O Governo do Estado do Amapá (GEA) está implementando na rede estadual de saúde o fluxo de atendimento para diagnóstico do Transtorno do Espectro Autista (TEA). O objetivo é ampliar o acesso e a qualificação da atenção à saúde das pessoas, principalmente, no que se refere à saúde mental e acompanhamento de transtornos de desenvolvimento, como o autismo.

A porta de entrada para o diagnóstico do TEA se dará através das escolas que fazem parte do Programa Saúde na Escola (PSE) e das Unidades Básicas de Saúde (UBSs). Os educadores e profissionais da saúde dos municípios serão capacitados para identificar sintomas do autismo e farão a triagem correta e adequada de casos suspeitos.

Em caso afirmativo de suspeita, o paciente será encaminhado para o Hospital de Clínicas Alberto Lima (Hcal), em Macapá, onde uma equipe multiprofissional formada por neuropediatra, neuropsicológo, fonoaudiólogo, psicopedagogo e terapeuta ocupacional ficará responsável por emitir o laudo.

Caso o TEA seja confirmado, o paciente será encaminhado para tratamento nos Centros de Atenção Psicossociais (CAPSs), que oferecem acompanhamento para os pacientes na faixa etária de 0 a 18 anos e são de responsabilidade dos municípios.

O Governo do Estado é responsável por gerenciar o Centro de Atendimento Psicossocial Infatojuvenil (Capsi) no município de Santana e, o CAPS Gentiliza, para atendimento de adultos com o transtorno, em Macapá.

A coordenadora de Políticas de Atenção à Saúde, Roseane Pereira, explicou que está sendo desenvolvida uma ficha de triagem, que será usada para validar o encaminhamento à rede especializada do Estado. A ficha está sendo feita em parceria com especialistas em autismo.

“Isso vai nos trazer um ganho muito grande, porque hoje, o usuário não tem um fluxo para seguir na rede.
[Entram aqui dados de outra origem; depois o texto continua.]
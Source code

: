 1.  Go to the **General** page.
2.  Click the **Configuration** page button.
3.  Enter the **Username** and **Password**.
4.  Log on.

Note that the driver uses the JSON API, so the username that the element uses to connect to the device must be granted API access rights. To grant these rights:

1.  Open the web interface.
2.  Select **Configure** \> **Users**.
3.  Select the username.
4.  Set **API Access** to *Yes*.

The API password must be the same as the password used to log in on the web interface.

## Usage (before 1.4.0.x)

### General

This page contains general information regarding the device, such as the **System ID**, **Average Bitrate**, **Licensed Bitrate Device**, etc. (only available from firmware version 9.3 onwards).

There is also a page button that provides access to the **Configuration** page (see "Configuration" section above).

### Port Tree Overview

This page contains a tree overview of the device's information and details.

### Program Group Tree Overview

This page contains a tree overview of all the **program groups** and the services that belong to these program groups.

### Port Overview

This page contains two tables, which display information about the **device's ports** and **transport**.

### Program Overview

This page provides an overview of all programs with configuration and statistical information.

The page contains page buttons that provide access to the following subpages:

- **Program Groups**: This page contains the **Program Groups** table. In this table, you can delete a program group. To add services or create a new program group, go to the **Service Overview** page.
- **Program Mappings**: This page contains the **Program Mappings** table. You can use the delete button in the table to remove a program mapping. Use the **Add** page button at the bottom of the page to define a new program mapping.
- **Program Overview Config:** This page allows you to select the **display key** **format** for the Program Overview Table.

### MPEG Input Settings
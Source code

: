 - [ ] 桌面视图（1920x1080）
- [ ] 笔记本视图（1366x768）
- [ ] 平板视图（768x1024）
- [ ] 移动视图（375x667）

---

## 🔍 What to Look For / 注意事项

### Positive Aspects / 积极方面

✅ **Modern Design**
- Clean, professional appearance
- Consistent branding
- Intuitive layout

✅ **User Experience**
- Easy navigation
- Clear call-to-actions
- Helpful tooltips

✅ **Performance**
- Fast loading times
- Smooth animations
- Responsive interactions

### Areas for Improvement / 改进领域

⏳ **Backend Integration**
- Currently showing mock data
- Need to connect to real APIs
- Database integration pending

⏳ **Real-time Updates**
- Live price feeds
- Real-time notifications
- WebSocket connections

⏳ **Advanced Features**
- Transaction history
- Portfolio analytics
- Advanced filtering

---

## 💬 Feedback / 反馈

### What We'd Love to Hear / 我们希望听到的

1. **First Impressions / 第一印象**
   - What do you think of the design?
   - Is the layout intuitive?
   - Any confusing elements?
Com o atendimento definido, será possível fazer o diagnóstico e fornecer o tratamento precoce para esses pacientes”, finalizou Roseane Pereira.

Lei de Proteção ao Autista

E maio de 2017, o Governo do Amapá sancionou a lei que torna obrigatória a inserção do símbolo mundial do autismo nos avisos de atendimento prioritário dos estabelecimentos e logradouros públicos e privados do Estado, como agências bancárias, escritórios, estacionamentos, supermercados, entre outros.

A lei, que é de autoria da deputada estadual e primeira-dama Marilia Góes, garante direitos e inclusão dessas pessoas e prevê, ainda, a inserção de placas educativas com informações sobre o espectro do autismo.